Alors que l’inflation s’est installée en Europe et aux Etats-Unis depuis deux ans, la Chine connaît actuellement moment une période de déflation. La directrice des études économiques du Crédit Agricole Isabelle Job-Bazille décrypte au micro de Radio Classique les causes et les effets de ce phénomène.
En Chine, le niveau général des prix baisse. Le phénomène, qu’Isabelle Job-Bazille décrit comme une « pression déflationniste », est lié à l’éclatement récent d’une bulle immobilière qui a déclenché une crise de grande ampleur. « Quasiment la moitié des promoteurs » immobiliers ont fait faillite, dont le géant Evergrande qui était l’entreprise était la plus endettée au monde, avec des emprunts à hauteur de 300 milliards d’euros.
Mais le problème chinois serait en réalité « un problème de surendettement » plus généralisé, qui touche aussi bien les entreprises que les ménages ou les collectivités locales.
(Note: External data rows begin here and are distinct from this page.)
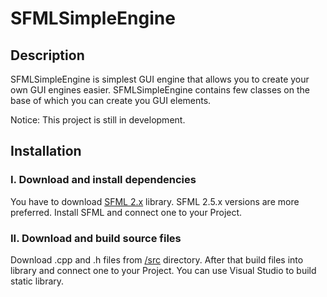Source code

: # SFMLSimpleEngine

## Description

SFMLSimpleEngine is simplest GUI engine that allows you to create your own GUI engines easier. SFMLSimpleEngine contains few classes on the base of which you can create you GUI elements.

Notice: This project is still in development.

## Installation

### I. Download and install dependencies

You have to download [SFML 2.x](https://www.sfml-dev.org/) library. SFML 2.5.x versions are more preferred. Install SFML and connect one to your Project.

### II. Download and build source files

Download .cpp and .h files from [/src](https://github.com/ComeInRage/SFMLSimpleEngine/tree/main/src) directory. After that build files into library and connect one to your Project. You can use Visual Studio to build static library.
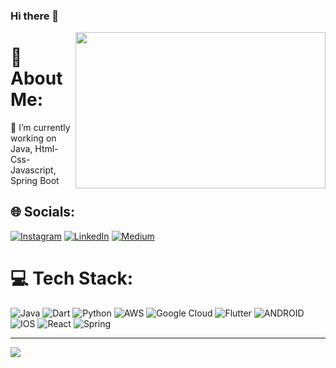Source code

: ### Hi there 👋

<img src="https://media.giphy.com/media/qgQUggAC3Pfv687qPC/giphy.gif" align="right" width="400" height="250">


# 💫 About Me:
🔭 I’m currently working on Java, Html-Css-Javascript, Spring Boot <Java>


## 🌐 Socials:
[![Instagram](https://img.shields.io/badge/Instagram-%23E4405F.svg?logo=Instagram&logoColor=white)](https://www.instagram.com/alper0karaca/) [![LinkedIn](https://img.shields.io/badge/LinkedIn-%230077B5.svg?logo=linkedin&logoColor=white)](https://www.linkedin.com/in/alper0karaca/) [![Medium](https://img.shields.io/badge/Medium-12100E?logo=medium&logoColor=white)](https://medium.com/@alperkaraca7) 

# 💻 Tech Stack:
![Java](https://img.shields.io/badge/java-%23ED8B00.svg?style=flat&logo=java&logoColor=white) ![Dart](https://img.shields.io/badge/dart-%230175C2.svg?style=flat&logo=dart&logoColor=white) ![Python](https://img.shields.io/badge/python-3670A0?style=flat&logo=python&logoColor=ffdd54) ![AWS](https://img.shields.io/badge/AWS-%23FF9900.svg?style=flat&logo=amazon-aws&logoColor=white) ![Google Cloud](https://img.shields.io/badge/Google%20Cloud-%234285F4.svg?style=flat&logo=google-cloud&logoColor=white) ![Flutter](https://img.shields.io/badge/Flutter-%2302569B.svg?style=flat&logo=Flutter&logoColor=white) ![ANDROID](https://img.shields.io/badge/android-%2320232a.svg?style=flat&logo=android&logoColor=%a4c639) ![IOS](https://img.shields.io/badge/IOS-%2320232a.svg?style=flat&logo=apple&logoColor=white) ![React](https://img.shields.io/badge/react-%2320232a.svg?style=flat&logo=react&logoColor=%2361DAFB) ![Spring](https://img.shields.io/badge/spring-%236DB33F.svg?style=flat&logo=spring&logoColor=white)


---
[![](https://visitcount.itsvg.in/api?id=alper0karaca&icon=0&color=0)](https://visitcount.itsvg.in)

<!-- Proudly created with GPRM ( https://gprm.itsvg.in ) -->
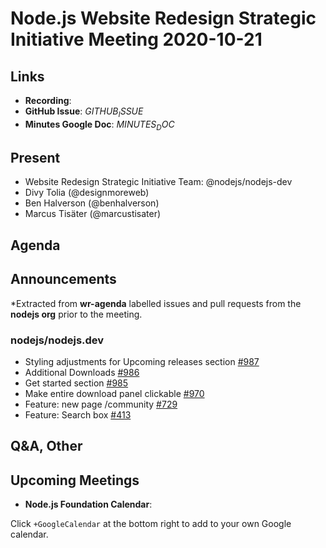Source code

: # Node.js  Website Redesign Strategic Initiative Meeting 2020-10-21

## Links

* **Recording**:
* **GitHub Issue**: $GITHUB_ISSUE$
* **Minutes Google Doc**: $MINUTES_DOC$

## Present

* Website Redesign Strategic Initiative Team: @nodejs/nodejs-dev
* Divy Tolia (@designmoreweb)
* Ben Halverson (@benhalverson)
* Marcus Tisäter (@marcustisater)

## Agenda

## Announcements

*Extracted from **wr-agenda** labelled issues and pull requests from the **nodejs org** prior to the meeting.

### nodejs/nodejs.dev

* Styling adjustments for Upcoming releases section [#987](https://github.com/nodejs/nodejs.dev/issues/987)
* Additional Downloads [#986](https://github.com/nodejs/nodejs.dev/issues/986)
* Get started section [#985](https://github.com/nodejs/nodejs.dev/issues/985)
* Make entire download panel clickable [#970](https://github.com/nodejs/nodejs.dev/issues/970)
* Feature: new page /community [#729](https://github.com/nodejs/nodejs.dev/issues/729)
* Feature: Search box [#413](https://github.com/nodejs/nodejs.dev/issues/413)

## Q&A, Other

## Upcoming Meetings

* **Node.js Foundation Calendar**: [](https://nodejs.org/calendar)

Click `+GoogleCalendar` at the bottom right to add to your own Google calendar.
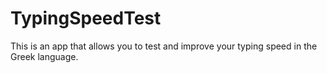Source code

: # TypingSpeedTest
This is an app that allows you to test and improve your typing speed in the Greek language.
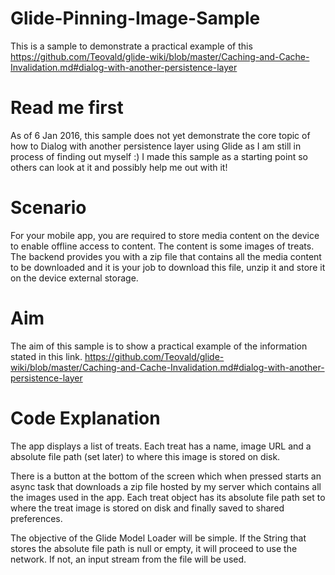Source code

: # Glide-Pinning-Image-Sample
This is a sample to demonstrate a practical example of this https://github.com/Teovald/glide-wiki/blob/master/Caching-and-Cache-Invalidation.md#dialog-with-another-persistence-layer

# Read me first
As of 6 Jan 2016, this sample does not yet demonstrate the core topic of how to Dialog with another persistence layer using Glide as I am still in process of finding out myself :)
I made this sample as a starting point so others can look at it and possibly help me out with it!

# Scenario 
For your mobile app, you are required to store media content on the device to enable offline access to content. 
The content is some images of treats.
The backend provides you with a zip file that contains all the media content to be downloaded and it is your job to download this file, unzip it and store it on the device external storage.

# Aim
The aim of this sample is to show a practical example of the information stated in this link. https://github.com/Teovald/glide-wiki/blob/master/Caching-and-Cache-Invalidation.md#dialog-with-another-persistence-layer

# Code Explanation
The app displays a list of treats. Each treat has a name, image URL and a absolute file path (set later) to where this image is stored on disk.

There is a button at the bottom of the screen which when pressed starts an async task that downloads a zip file hosted by my server which contains all the images used in the app. 
Each treat object has its absolute file path set to where the treat image is stored on disk and finally saved to shared preferences. 

The objective of the Glide Model Loader will be simple. If the String that stores the absolute file path is null or empty, it will proceed to use the network. If not, an input stream from the file will be used.
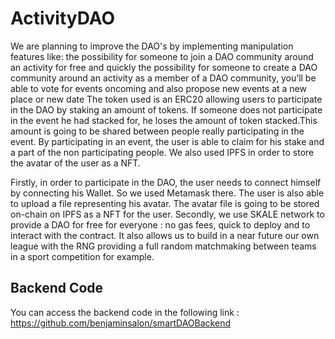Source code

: # ActivityDAO
We are planning to improve the DAO's by implementing manipulation features like:
the possibility for someone to join a DAO community around an activity for free and quickly
the possibility for someone to create a DAO community around an activity
as a member of a DAO community, you’ll be able to vote for events oncoming and also propose new events at a new place or new date
The token used is an ERC20 allowing users to participate in the DAO by staking an amount of tokens. If someone does not participate in the event he had stacked for, he loses the amount of token stacked.This amount is going to be shared between people really participating in the event.  By participating in an event, the user is able to claim for his stake and a part of the non participating people. We also used IPFS in order to store the avatar of the user as a NFT.



Firstly, in order to participate in the DAO, the user needs to connect himself by connecting his Wallet. So we used Metamask there. The user is also able to upload a file representing his avatar. The avatar file is going to be stored on-chain on IPFS as a NFT for the user. 
Secondly, we use SKALE network to provide a DAO for free for everyone : no gas fees, quick to deploy and to interact with the contract. It also allows us to build in a near future our own league with the RNG providing a full random matchmaking between teams in a sport competition for example. 

## Backend Code
You can access the backend code in the following link : https://github.com/benjaminsalon/smartDAOBackend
Sous l’effet de la déflation qui « pressurise les revenus », « tous les agents qui sont endettés dans l’économie chinoise cherchent aujourd’hui à se désendetter ».
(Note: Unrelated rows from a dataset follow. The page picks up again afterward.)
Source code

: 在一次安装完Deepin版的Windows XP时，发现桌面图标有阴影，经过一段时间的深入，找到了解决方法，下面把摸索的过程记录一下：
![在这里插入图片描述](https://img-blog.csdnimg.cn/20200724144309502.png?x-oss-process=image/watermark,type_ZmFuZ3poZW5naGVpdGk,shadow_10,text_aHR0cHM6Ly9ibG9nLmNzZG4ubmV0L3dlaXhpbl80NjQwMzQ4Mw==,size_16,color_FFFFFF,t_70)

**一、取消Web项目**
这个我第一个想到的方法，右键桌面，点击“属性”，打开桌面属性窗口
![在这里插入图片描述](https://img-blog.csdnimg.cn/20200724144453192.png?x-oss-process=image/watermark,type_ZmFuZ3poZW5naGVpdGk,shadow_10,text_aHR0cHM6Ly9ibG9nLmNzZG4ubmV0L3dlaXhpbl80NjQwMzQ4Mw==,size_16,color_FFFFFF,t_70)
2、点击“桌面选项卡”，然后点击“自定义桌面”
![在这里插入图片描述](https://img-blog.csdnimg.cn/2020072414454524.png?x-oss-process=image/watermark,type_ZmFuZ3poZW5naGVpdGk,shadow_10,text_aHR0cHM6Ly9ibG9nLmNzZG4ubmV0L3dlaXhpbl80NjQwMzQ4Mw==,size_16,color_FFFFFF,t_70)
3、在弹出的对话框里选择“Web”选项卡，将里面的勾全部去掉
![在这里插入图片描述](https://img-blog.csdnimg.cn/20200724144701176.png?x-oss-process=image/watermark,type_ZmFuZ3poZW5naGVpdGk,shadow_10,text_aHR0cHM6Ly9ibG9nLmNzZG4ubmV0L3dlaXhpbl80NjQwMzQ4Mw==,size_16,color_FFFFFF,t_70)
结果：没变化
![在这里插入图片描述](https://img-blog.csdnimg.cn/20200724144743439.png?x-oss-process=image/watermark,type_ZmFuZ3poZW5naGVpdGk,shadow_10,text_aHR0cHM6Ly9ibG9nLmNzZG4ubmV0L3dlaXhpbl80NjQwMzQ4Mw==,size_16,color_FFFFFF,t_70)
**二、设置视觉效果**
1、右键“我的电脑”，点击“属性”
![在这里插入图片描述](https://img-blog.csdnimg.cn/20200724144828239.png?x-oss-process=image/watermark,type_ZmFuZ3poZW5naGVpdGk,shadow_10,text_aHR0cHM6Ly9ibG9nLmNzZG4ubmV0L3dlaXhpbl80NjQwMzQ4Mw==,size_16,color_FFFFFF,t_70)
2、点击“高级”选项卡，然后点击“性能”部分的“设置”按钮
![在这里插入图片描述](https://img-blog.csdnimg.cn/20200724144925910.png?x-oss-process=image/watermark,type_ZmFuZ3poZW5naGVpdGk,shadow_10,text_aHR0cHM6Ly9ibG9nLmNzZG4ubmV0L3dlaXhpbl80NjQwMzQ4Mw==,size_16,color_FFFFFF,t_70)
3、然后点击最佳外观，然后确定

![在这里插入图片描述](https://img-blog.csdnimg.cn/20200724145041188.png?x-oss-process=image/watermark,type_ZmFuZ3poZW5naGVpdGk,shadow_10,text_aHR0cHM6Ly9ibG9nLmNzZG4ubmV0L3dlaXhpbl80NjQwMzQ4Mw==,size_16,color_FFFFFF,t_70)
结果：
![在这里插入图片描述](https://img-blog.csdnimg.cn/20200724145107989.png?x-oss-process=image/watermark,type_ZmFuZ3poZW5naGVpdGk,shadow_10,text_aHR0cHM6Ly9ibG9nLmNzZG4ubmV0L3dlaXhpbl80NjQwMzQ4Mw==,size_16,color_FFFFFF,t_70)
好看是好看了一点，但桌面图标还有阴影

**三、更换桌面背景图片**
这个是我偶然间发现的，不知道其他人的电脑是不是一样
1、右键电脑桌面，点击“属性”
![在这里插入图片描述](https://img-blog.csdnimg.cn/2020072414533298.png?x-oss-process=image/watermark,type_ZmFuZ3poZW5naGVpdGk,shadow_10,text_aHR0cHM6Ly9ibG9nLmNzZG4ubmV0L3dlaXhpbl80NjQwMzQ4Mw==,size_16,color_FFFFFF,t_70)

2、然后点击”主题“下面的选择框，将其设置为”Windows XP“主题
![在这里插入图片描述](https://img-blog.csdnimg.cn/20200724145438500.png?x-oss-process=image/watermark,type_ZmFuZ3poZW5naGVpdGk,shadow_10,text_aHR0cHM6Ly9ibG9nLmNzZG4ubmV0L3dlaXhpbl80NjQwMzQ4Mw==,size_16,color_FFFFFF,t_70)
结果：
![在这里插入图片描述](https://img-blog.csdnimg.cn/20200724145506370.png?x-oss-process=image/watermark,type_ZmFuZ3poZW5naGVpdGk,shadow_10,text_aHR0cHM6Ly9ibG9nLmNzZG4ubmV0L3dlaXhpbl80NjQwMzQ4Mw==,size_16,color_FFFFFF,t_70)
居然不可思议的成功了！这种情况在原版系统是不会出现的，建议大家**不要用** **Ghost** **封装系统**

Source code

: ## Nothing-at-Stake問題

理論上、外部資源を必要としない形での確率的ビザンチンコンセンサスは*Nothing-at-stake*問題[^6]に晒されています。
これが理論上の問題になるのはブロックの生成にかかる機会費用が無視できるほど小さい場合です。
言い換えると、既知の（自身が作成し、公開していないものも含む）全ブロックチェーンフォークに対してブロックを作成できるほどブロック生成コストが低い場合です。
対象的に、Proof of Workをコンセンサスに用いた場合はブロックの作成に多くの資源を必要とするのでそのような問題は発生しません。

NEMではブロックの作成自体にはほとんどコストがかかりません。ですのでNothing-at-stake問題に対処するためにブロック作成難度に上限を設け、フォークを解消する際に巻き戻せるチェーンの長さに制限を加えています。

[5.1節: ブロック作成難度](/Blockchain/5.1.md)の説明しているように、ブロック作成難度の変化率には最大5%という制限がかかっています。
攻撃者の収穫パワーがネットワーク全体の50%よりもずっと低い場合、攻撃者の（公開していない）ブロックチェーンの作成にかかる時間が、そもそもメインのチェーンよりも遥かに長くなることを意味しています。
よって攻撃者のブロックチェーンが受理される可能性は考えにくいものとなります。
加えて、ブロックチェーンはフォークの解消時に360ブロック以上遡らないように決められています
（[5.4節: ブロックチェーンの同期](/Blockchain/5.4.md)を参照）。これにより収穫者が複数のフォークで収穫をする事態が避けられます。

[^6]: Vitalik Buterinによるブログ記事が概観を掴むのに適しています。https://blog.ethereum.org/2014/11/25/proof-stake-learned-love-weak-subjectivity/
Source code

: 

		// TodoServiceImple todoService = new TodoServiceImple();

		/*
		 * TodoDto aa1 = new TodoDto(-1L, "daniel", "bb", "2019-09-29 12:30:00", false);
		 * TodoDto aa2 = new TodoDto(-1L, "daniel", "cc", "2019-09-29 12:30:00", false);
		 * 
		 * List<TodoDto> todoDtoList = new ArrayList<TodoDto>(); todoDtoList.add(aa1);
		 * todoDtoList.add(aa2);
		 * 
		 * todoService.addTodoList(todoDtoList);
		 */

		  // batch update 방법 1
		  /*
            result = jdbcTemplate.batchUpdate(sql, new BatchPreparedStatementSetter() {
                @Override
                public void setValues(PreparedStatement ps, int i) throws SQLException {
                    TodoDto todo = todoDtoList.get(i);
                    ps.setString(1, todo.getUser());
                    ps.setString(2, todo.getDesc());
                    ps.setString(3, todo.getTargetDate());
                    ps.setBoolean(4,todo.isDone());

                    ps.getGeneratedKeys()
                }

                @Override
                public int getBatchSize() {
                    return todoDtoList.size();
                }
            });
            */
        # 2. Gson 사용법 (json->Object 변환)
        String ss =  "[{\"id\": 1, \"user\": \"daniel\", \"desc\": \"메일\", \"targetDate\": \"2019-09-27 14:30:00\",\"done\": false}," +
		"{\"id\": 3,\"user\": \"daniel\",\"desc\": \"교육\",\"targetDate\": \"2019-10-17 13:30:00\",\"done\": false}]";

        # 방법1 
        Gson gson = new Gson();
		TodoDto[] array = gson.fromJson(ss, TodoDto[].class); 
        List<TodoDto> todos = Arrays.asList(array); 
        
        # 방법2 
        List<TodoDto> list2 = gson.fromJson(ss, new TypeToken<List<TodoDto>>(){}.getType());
La Chine entre dans une semaine politiquement importante
La déflation crée aussi des « comportements attentistes » engendrant un « engrenage un peu vicieux ». Isabelle Job-Bazille résume la mentalité des acteurs économiques : « Pourquoi consommer aujourd’hui puisque les prix seront plus bas demain ? ».
Alors que la Chine entre dans une semaine politiquement importante, avec la réunion annuelle de son parlement, les dirigeants du pays ont proclamé leur confiance dans un rebond de l’économie. La directrice des études économiques du Crédit Agricole s’étonne : « On s’attendait à ce qu’il y ait des plans de relance, et ça n’a pas du tout été le cas. ». Les dirigeants chinois auraient « l’impression que s’ils relancent, notamment la demande, les ménages continueront d’épargner ».
« Les ménages épargnent pour tout »
Pour elle, une crise de confiance « née avec le Covid et resserrée avec cette crise immobilière » a fait que la croissance économique n’est « plus la priorité » en Chine. Le pays connait actuellement des « taux d’épargne extrêmement élevés ». « Les ménages épargnent pour tout », explique Isabelle Job-Bazille. Education des enfants, risque de chômage, retraite…
« S’il y a des choses à réinventer en Chine, c’est la protection sociale », analyse-t-elle. Il faudrait ainsi « avoir une meilleure protection de manière que les ménages épargnent moins ». C’est un des buts que s’est fixé le pays dans son Plan de croissance pour 2035, afin de rééquilibrer la croissance vers la consommation.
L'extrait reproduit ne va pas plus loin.